Section 9 — Resignation, termination, and absences: Resignation from the board must be in writing and received by the Secretary. A board member shall be terminated from the board due to excess absences, or more than two unexcused absences from board meetings in a year. A board member may be removed for other reasons by a three-fourths vote of the remaining directors.
Section 11 — Special meetings: Special meetings of the board shall be called upon the request of the president, or one-third of the board. Notices of special meetings shall be sent out by the secretary to each board member at least two weeks in advance.
ARTICLE V — COMMITTEES
Section 1 — Committee formation: The board may create committees as needed, such as conference committees.
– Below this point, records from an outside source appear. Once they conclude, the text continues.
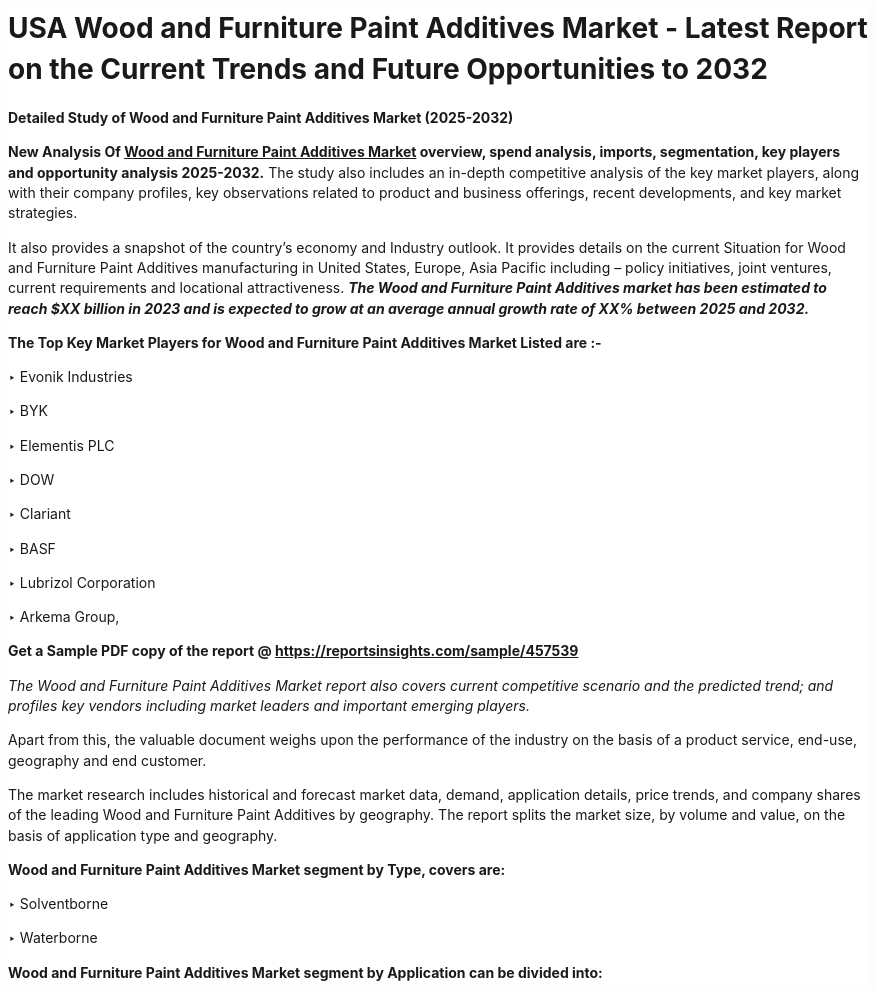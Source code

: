 # USA Wood and Furniture Paint Additives Market - Latest Report on the Current Trends and Future Opportunities to 2032

<strong>Detailed Study of Wood and Furniture Paint Additives Market (2025-2032)</strong>

<strong>New Analysis Of <a href=https://www.reportsinsights.com/sample/457539>Wood and Furniture Paint Additives Market</a> overview, spend analysis, imports, segmentation, key players and opportunity analysis 2025-2032.</strong> The study also includes an in-depth competitive analysis of the key market players, along with their company profiles, key observations related to product and business offerings, recent developments, and key market strategies.

It also provides a snapshot of the country’s economy and Industry outlook. It provides details on the current Situation for Wood and Furniture Paint Additives manufacturing in United States, Europe, Asia Pacific including – policy initiatives, joint ventures, current requirements and locational attractiveness. <strong><em>The Wood and Furniture Paint Additives market has been estimated to reach $XX billion in 2023 and is expected to grow at an average annual growth rate of XX% between 2025 and 2032.</em></strong>

<strong>The Top Key Market Players for Wood and Furniture Paint Additives Market Listed are :-</strong> 

‣ Evonik Industries

‣ BYK

‣ Elementis PLC

‣ DOW

‣ Clariant

‣ BASF

‣ Lubrizol Corporation

‣ Arkema Group,

<strong>Get a Sample PDF copy of the report @ <a href=https://reportsinsights.com/sample/457539>https://reportsinsights.com/sample/457539</a></strong>

<em>The Wood and Furniture Paint Additives Market report also covers current competitive scenario and the predicted trend; and profiles key vendors including market leaders and important emerging players.</em>

Apart from this, the valuable document weighs upon the performance of the industry on the basis of a product service, end-use, geography and end customer.

The market research includes historical and forecast market data, demand, application details, price trends, and company shares of the leading Wood and Furniture Paint Additives by geography. The report splits the market size, by volume and value, on the basis of application type and geography.

<strong>Wood and Furniture Paint Additives Market segment by Type, covers are:</strong>

‣ Solventborne

‣ Waterborne

<strong>Wood and Furniture Paint Additives Market segment by Application can be divided into:</strong>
The board president appoints all committee chairs.
Section 2 — Executive Committee: The four officers serve as the members of the Executive Committee. Except for the power to amend the Articles of Incorporation and bylaws, the Executive Committee shall have all the powers and authority of the board of directors in the intervals between meetings of the board of directors, and is subject to the direction and control of the full board.
Section 3 – Membership Committee: The membership committee: keeps track of member payments, signs up new members, updates the board of directors on any additions or deletions to/from the membership, and specifically updates the Webmaster.
Section 4 – Steering Committee for Conference: The Steering Committee for the annual conference functions to: oversee all of the conference committees, set and monitor the timeline for the conference, meet monthly (between August – May) by teleconference with the conference committee co-chairs to support them.
ARTICLE VI — AMENDMENTS
Section 1 — Amendments: These bylaws may be amended when necessary by two-thirds of majority of the board of directors. Proposed amendments must be submitted to the Secretary two weeks before the next board meeting so that members can be prepared.
CERTIFICATION
These bylaws were approved at a meeting of the board of directors by a two- thirds majority.